By Greg Campbell
As America celebrated Martin Luther King Jr. Day, President Obama was re-inaugurated in the presence of a crowd that could only be described as lackluster when compared to the 1.8 million feverish supporters who flocked to the national mall in 2009. While Americans everywhere cried and hugged each other, each uttering the trite and engrained phrase, “Yes, we can,” in 2009, the estimated 600,000 flooded the national mall, but by so many accounts, the “hope” and “change” shirts were conspicuously absent.
“Compared to Obama’s 2009 inauguration, something was missing. The crowds carried an air of obligation. Those who made the trek to Washington for the day appeared to have done so because they were supposed to, not because they wanted to.
‘It’s the re-inauguration of the first black president,’ one man said into his cell phone while trekking around the mall, appearing to defend his decision to show up for whoever was speaking in his ear.
Excitement was lacking. Energy was non-existent. The magic that only Obama could bring to a country, like he did in 2008, was gone. Unemployment remains as high as when Obama first took office, and gas prices are even higher. The president’s approval ratings are still low.”
After discussing one man’s decision to leave midway through the inaugural speech to find the nearest McDonald’s, Boyle concluded,
“He was hardly the only one unimpressed with the man for whom he voted to lead the free world. Before the president even wrapped up his speech, crowds raced back from the mall. They marched toward the Metro stops in the area to hightail it out of the inauguration ceremony or hoofed it toward their next destination.”
While a presidential inauguration is seldom as hyped or as exciting as a Super Bowl, Obama’s first inauguration was a media event that served as the pinnacle for what Andrew Breitbart called, “America’s first made-for-TV” presidential candidate.

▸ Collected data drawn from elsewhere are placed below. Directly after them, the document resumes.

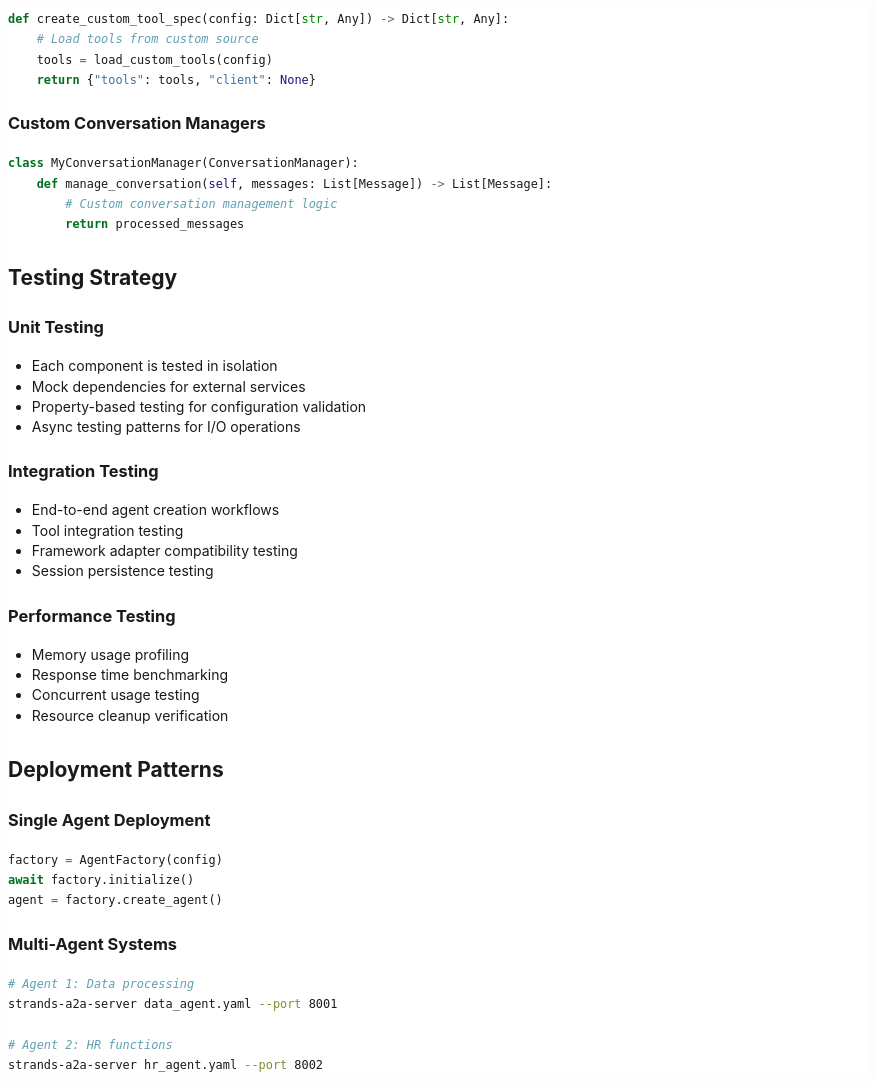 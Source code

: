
 ```python
def create_custom_tool_spec(config: Dict[str, Any]) -> Dict[str, Any]:
    # Load tools from custom source
    tools = load_custom_tools(config)
    return {"tools": tools, "client": None}
```

### Custom Conversation Managers

```python
class MyConversationManager(ConversationManager):
    def manage_conversation(self, messages: List[Message]) -> List[Message]:
        # Custom conversation management logic
        return processed_messages
```

## Testing Strategy

### Unit Testing

- Each component is tested in isolation
- Mock dependencies for external services
- Property-based testing for configuration validation
- Async testing patterns for I/O operations

### Integration Testing

- End-to-end agent creation workflows
- Tool integration testing
- Framework adapter compatibility testing
- Session persistence testing

### Performance Testing

- Memory usage profiling
- Response time benchmarking
- Concurrent usage testing
- Resource cleanup verification

## Deployment Patterns

### Single Agent Deployment

```python
factory = AgentFactory(config)
await factory.initialize()
agent = factory.create_agent()
```

### Multi-Agent Systems

```bash
# Agent 1: Data processing
strands-a2a-server data_agent.yaml --port 8001

# Agent 2: HR functions  
strands-a2a-server hr_agent.yaml --port 8002
```
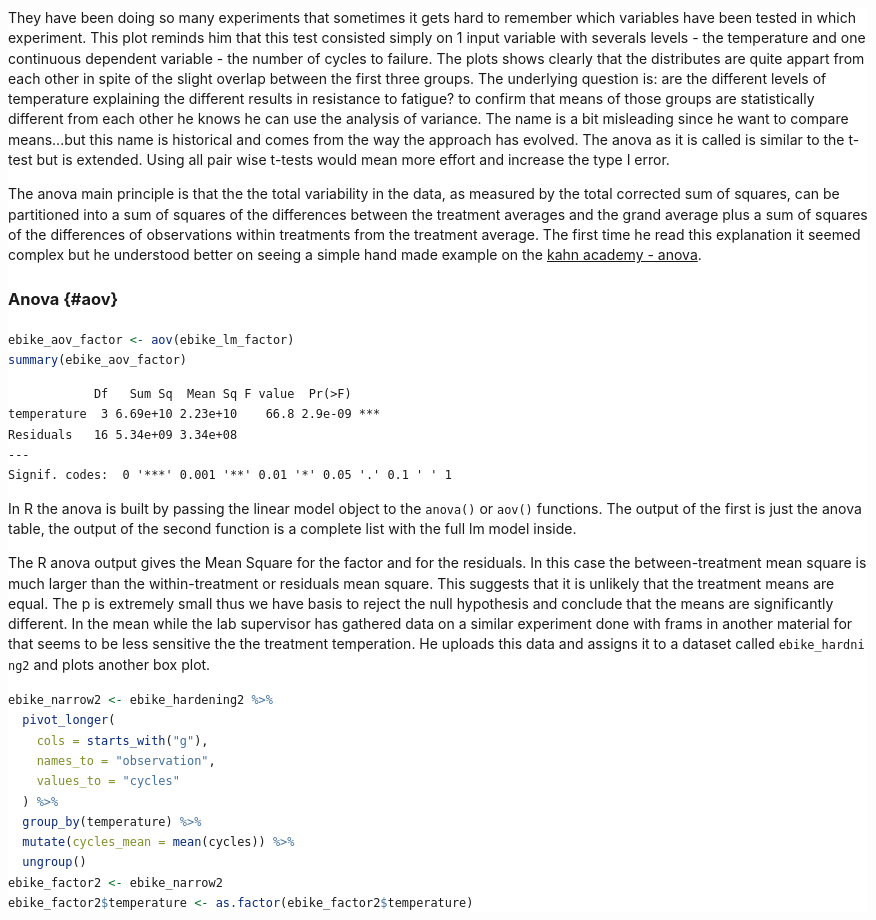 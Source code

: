 They have been doing so many experiments that sometimes it gets hard to remember which variables have been tested in which experiment. This plot reminds him that this test consisted simply on 1 input variable with severals levels - the temperature and one continuous dependent variable - the number of cycles to failure. The plots shows clearly that the distributes are quite appart from each other in spite of the slight overlap between the first three groups. The underlying question is: are the different levels of temperature explaining the different results in resistance to fatigue? to confirm that means of those groups are statistically different from each other he knows he can use the analysis of variance. The name is a bit misleading since he want to compare means...but this name is historical and comes from the way the approach has evolved. The anova as it is called is similar to the t-test but is extended. Using all pair wise t-tests would mean more effort and increase the type I error.

The anova main principle is that the the total variability in the data, as measured by the total corrected sum of squares, can be partitioned into a sum of squares of the differences between the treatment averages and the grand average plus a sum of squares of the differences of observations within treatments from the treatment average. The first time he read this explanation it seemed complex but he understood better on seeing a simple hand made example on the [kahn academy - anova](https://www.youtube.com/watch?v=EFdlFoHI_0I).

### Anova {#aov}


```r
ebike_aov_factor <- aov(ebike_lm_factor)
summary(ebike_aov_factor)
```

```
            Df   Sum Sq  Mean Sq F value  Pr(>F)    
temperature  3 6.69e+10 2.23e+10    66.8 2.9e-09 ***
Residuals   16 5.34e+09 3.34e+08                    
---
Signif. codes:  0 '***' 0.001 '**' 0.01 '*' 0.05 '.' 0.1 ' ' 1
```

In R the anova is built by passing the linear model object to the `anova()` or `aov()` functions. The output of the first is just the anova table, the output of the second function is a complete list with the full lm model inside.

The R anova output gives the Mean Square for the factor and for the residuals. In this case the between-treatment mean square is much larger than the within-treatment or residuals mean square. This suggests that it is unlikely that the treatment means are equal. The p is extremely small thus we have basis to reject the null hypothesis and conclude that the means are significantly different. 
In the mean while the lab supervisor has gathered data on a similar experiment done with frams in another material for that seems to be less sensitive the the treatment temperation. He uploads this data and assigns it to a dataset called `ebike_hardning2` and plots another box plot.


```r
ebike_narrow2 <- ebike_hardening2 %>%
  pivot_longer(
    cols = starts_with("g"),
    names_to = "observation",
    values_to = "cycles"
  ) %>%
  group_by(temperature) %>%
  mutate(cycles_mean = mean(cycles)) %>%
  ungroup()
ebike_factor2 <- ebike_narrow2
ebike_factor2$temperature <- as.factor(ebike_factor2$temperature)
```
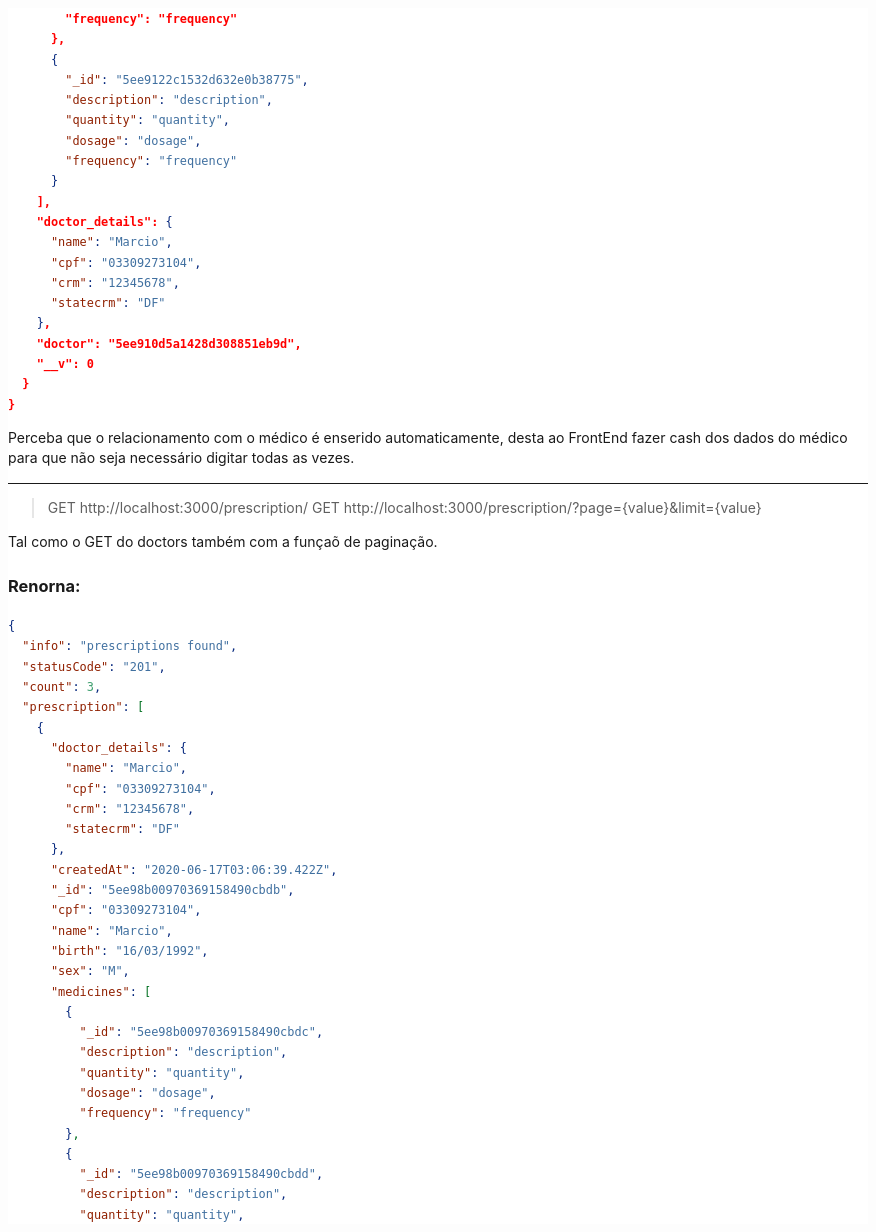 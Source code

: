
 ```JSON
        "frequency": "frequency"
      },
      {
        "_id": "5ee9122c1532d632e0b38775",
        "description": "description",
        "quantity": "quantity",
        "dosage": "dosage",
        "frequency": "frequency"
      }
    ],
    "doctor_details": {
      "name": "Marcio",
      "cpf": "03309273104",
      "crm": "12345678",
      "statecrm": "DF"
    },
    "doctor": "5ee910d5a1428d308851eb9d",
    "__v": 0
  }
}
```

Perceba que o relacionamento com o médico é enserido automaticamente, desta ao FrontEnd fazer cash dos dados do médico para que não seja necessário digitar todas as vezes.

---

> GET http://localhost:3000/prescription/
> GET http://localhost:3000/prescription/?page={value}&limit={value}

Tal como o GET do doctors também com a funçaõ de paginação.

### Renorna: 
```JSON
{
  "info": "prescriptions found",
  "statusCode": "201",
  "count": 3,
  "prescription": [
    {
      "doctor_details": {
        "name": "Marcio",
        "cpf": "03309273104",
        "crm": "12345678",
        "statecrm": "DF"
      },
      "createdAt": "2020-06-17T03:06:39.422Z",
      "_id": "5ee98b00970369158490cbdb",
      "cpf": "03309273104",
      "name": "Marcio",
      "birth": "16/03/1992",
      "sex": "M",
      "medicines": [
        {
          "_id": "5ee98b00970369158490cbdc",
          "description": "description",
          "quantity": "quantity",
          "dosage": "dosage",
          "frequency": "frequency"
        },
        {
          "_id": "5ee98b00970369158490cbdd",
          "description": "description",
          "quantity": "quantity",
``` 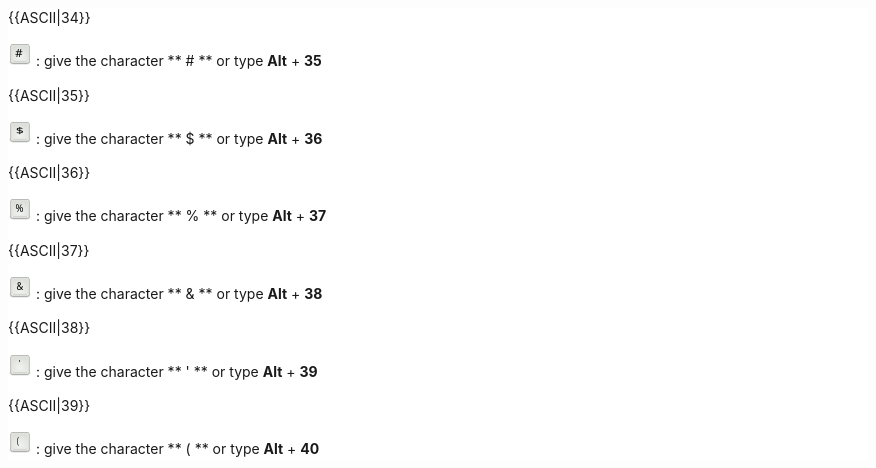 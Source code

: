 {{ASCII\|34}}

<img alt="" src=images/Ascii_035.svg  style="width:24px;"> : give the character 
** # ** or type **Alt** + **35**

{{ASCII\|35}}

<img alt="" src=images/Ascii_036.svg  style="width:24px;"> : give the character 
** $ ** or type **Alt** + **36**

{{ASCII\|36}}

<img alt="" src=images/Ascii_037.svg  style="width:24px;"> : give the character 
** % ** or type **Alt** + **37**

{{ASCII\|37}}

<img alt="" src=images/Ascii_038.svg  style="width:24px;"> : give the character 
** & ** or type **Alt** + **38**

{{ASCII\|38}}

<img alt="" src=images/Ascii_039.svg  style="width:24px;"> : give the character 
** ' ** or type **Alt** + **39**

{{ASCII\|39}}

<img alt="" src=images/Ascii_040.svg  style="width:24px;"> : give the character 
** ( ** or type **Alt** + **40**
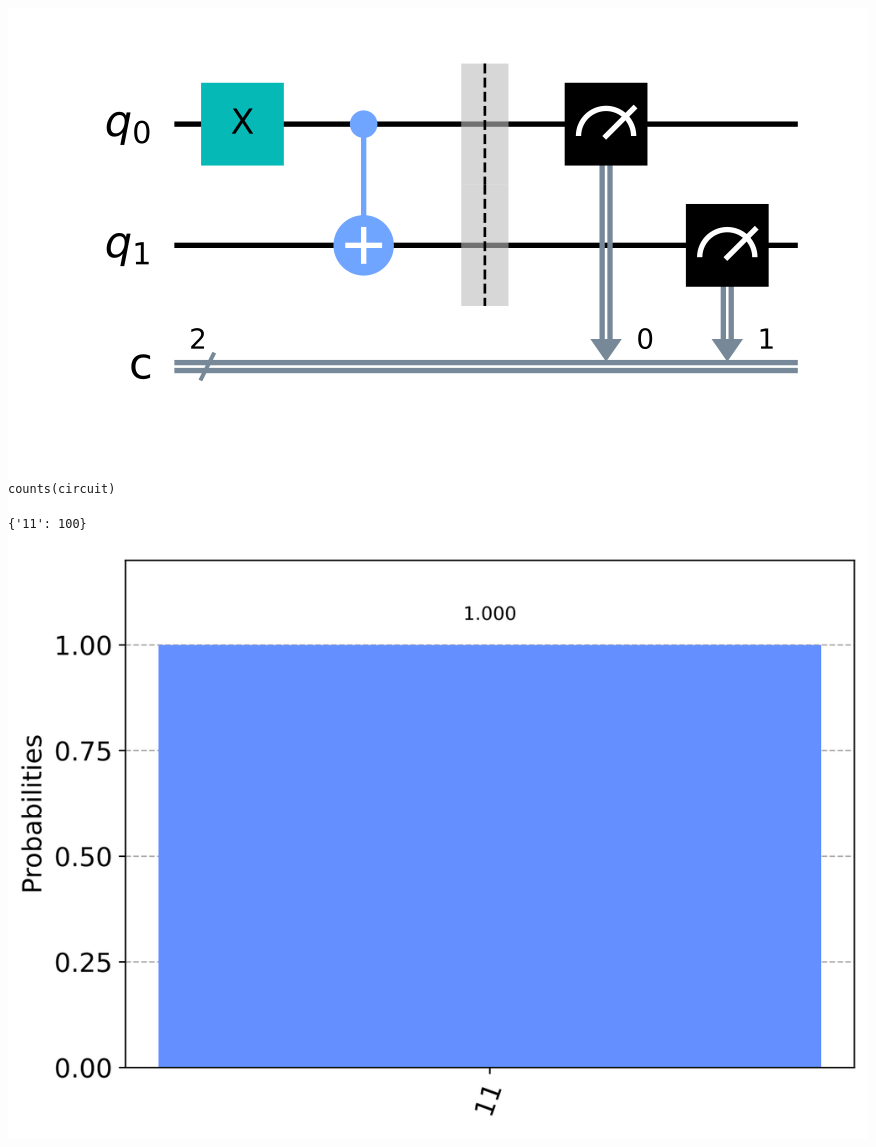 ![svg](/static/images/blog/programmiamo-un-calcolatore-quantistico-in-python/2021-03-11-programmiamo-un-calcolatore-quantistico-in-python_73_0.svg)

```python
counts(circuit)
```

    {'11': 100}

![svg](/static/images/blog/programmiamo-un-calcolatore-quantistico-in-python/2021-03-11-programmiamo-un-calcolatore-quantistico-in-python_74_1.svg)
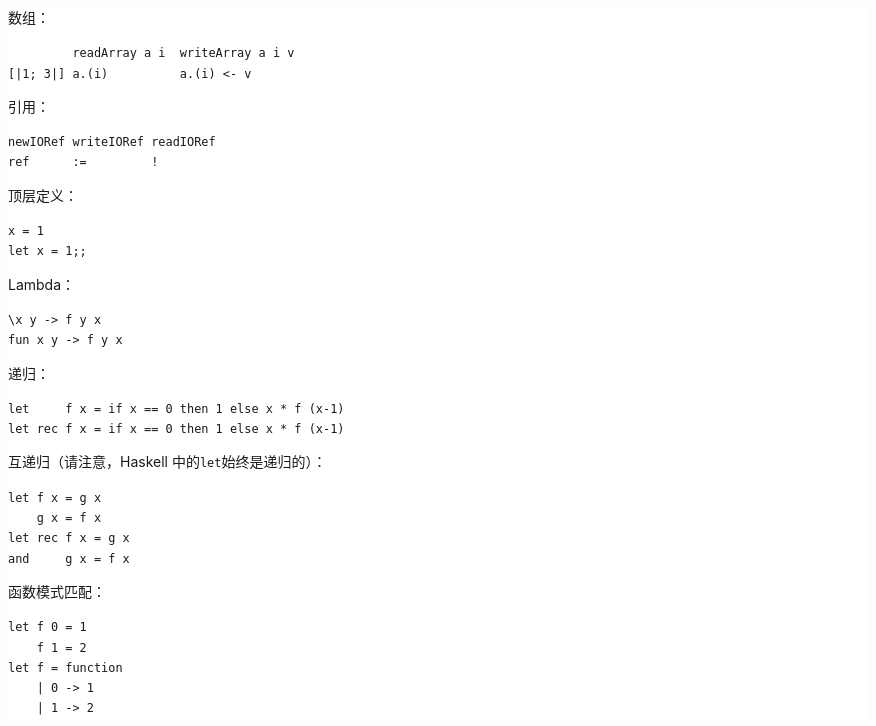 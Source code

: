 数组：

```
         readArray a i  writeArray a i v
[|1; 3|] a.(i)          a.(i) <- v

```

引用：

```
newIORef writeIORef readIORef
ref      :=         !

```

顶层定义：

```
x = 1
let x = 1;;

```

Lambda：

```
\x y -> f y x
fun x y -> f y x

```

递归：

```
let     f x = if x == 0 then 1 else x * f (x-1)
let rec f x = if x == 0 then 1 else x * f (x-1)

```

互递归（请注意，Haskell 中的`let`始终是递归的）：

```
let f x = g x
    g x = f x
let rec f x = g x
and     g x = f x

```

函数模式匹配：

```
let f 0 = 1
    f 1 = 2
let f = function
    | 0 -> 1
    | 1 -> 2

```

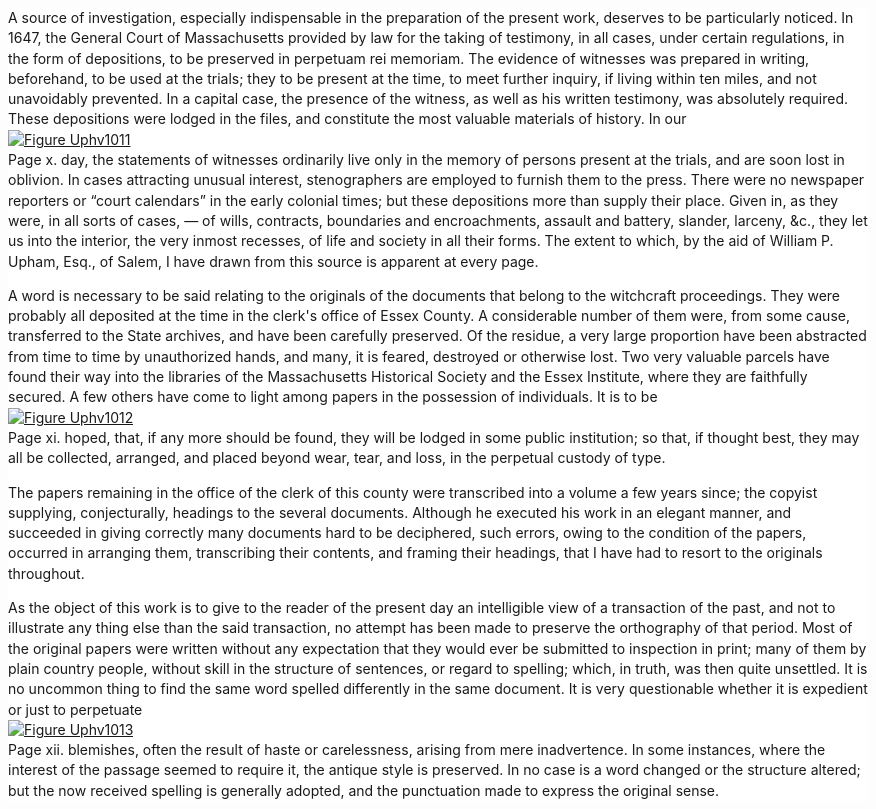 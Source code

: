 A source of investigation, especially indispensable in the preparation of the present work, deserves to be particularly noticed. In 1647, the General Court of Massachusetts provided by law for the taking of testimony, in all cases, under certain regulations, in the form of depositions, to be preserved in perpetuam rei memoriam. The evidence of witnesses was prepared in writing, beforehand, to be used at the trials; they to be present at the time, to meet further inquiry, if living within ten miles, and not unavoidably prevented. In a capital case, the presence of the witness, as well as his written testimony, was absolutely required. These depositions were lodged in the files, and constitute the most valuable materials of history. In our  
<span markdown class="figure">[![Figure Uphv1011](archives/upham/gifs/Uphv1011.gif)](archives/upham/large/Uphv1011.jpg)<br>Page x.</span>
 day, the statements of witnesses ordinarily live only in the memory of persons present at the trials, and are soon lost in oblivion. In cases attracting unusual interest, stenographers are employed to furnish them to the press. There were no newspaper reporters or “court calendars” in the early colonial times; but these depositions more than supply their place. Given in, as they were, in all sorts of cases, — of wills, contracts, boundaries and encroachments, assault and battery, slander, larceny, &c., they let us into the interior, the very inmost recesses, of life and society in all their forms. The extent to which, by the aid of William P. Upham, Esq., of Salem, I have drawn from this source is apparent at every page.

A word is necessary to be said relating to the originals of the documents that belong to the witchcraft proceedings. They were probably all deposited at the time in the clerk's office of Essex County. A considerable number of them were, from some cause, transferred to the State archives, and have been carefully preserved. Of the residue, a very large proportion have been abstracted from time to time by unauthorized hands, and many, it is feared, destroyed or otherwise lost. Two very valuable parcels have found their way into the libraries of the Massachusetts Historical Society and the Essex Institute, where they are faithfully secured. A few others have come to light among papers in the possession of individuals. It is to be  
<span markdown class="figure">[![Figure Uphv1012](archives/upham/gifs/Uphv1012.gif)](archives/upham/large/Uphv1012.jpg)<br>Page xi.</span>
 hoped, that, if any more should be found, they will be lodged in some public institution; so that, if thought best, they may all be collected, arranged, and placed beyond wear, tear, and loss, in the perpetual custody of type.

The papers remaining in the office of the clerk of this county were transcribed into a volume a few years since; the copyist supplying, conjecturally, headings to the several documents. Although he executed his work in an elegant manner, and succeeded in giving correctly many documents hard to be deciphered, such errors, owing to the condition of the papers, occurred in arranging them, transcribing their contents, and framing their headings, that I have had to resort to the originals throughout.

As the object of this work is to give to the reader of the present day an intelligible view of a transaction of the past, and not to illustrate any thing else than the said transaction, no attempt has been made to preserve the orthography of that period. Most of the original papers were written without any expectation that they would ever be submitted to inspection in print; many of them by plain country people, without skill in the structure of sentences, or regard to spelling; which, in truth, was then quite unsettled. It is no uncommon thing to find the same word spelled differently in the same document. It is very questionable whether it is expedient or just to perpetuate  
<span markdown class="figure">[![Figure Uphv1013](archives/upham/gifs/Uphv1013.gif)](archives/upham/large/Uphv1013.jpg)<br>Page xii.</span>
 blemishes, often the result of haste or carelessness, arising from mere inadvertence. In some instances, where the interest of the passage seemed to require it, the antique style is preserved. In no case is a word changed or the structure altered; but the now received spelling is generally adopted, and the punctuation made to express the original sense.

But now, after four brutal years of tremendous economic hardship, multiple scandals and a militancy within the oval office, Americans are tired. Whereas once the president offered hope and change, the cynical tones of the president’s inaugural speech dominated.
Speaking in tones with a pronounced advocacy of big government, Obama stated,
“Together, we determined that a modern economy requires railroads and highways to speed travel and commerce; schools and colleges to train our workers.
Together, we discovered that a free market only thrives when there are rules to ensure competition and fair play.
Together, we resolved that a great nation must care for the vulnerable, and protect its people from life’s worst hazards and misfortune.
Through it all, we have never relinquished our skepticism of central authority, nor have we succumbed to the fiction that all society’s ills can be cured through government alone. Our celebration of initiative and enterprise; our insistence on hard work and personal responsibility, are constants in our character.
But we have always understood that when times change, so must we; that fidelity to our founding principles requires new responses to new challenges; that preserving our individual freedoms ultimately requires collective action.”
He then began to discuss the nation’s obligation to uplift those in poverty, but neglected to discuss the duty to sustainable business practices and the fostering of long-term economic growth. While it was pretty much what one would expect to hear from President Obama, the significantly lower turnout and the change in enthusiasm seems to suggest that times have changed. While Obama was able to secure another term, the thrill seems to be gone amongst many supporters.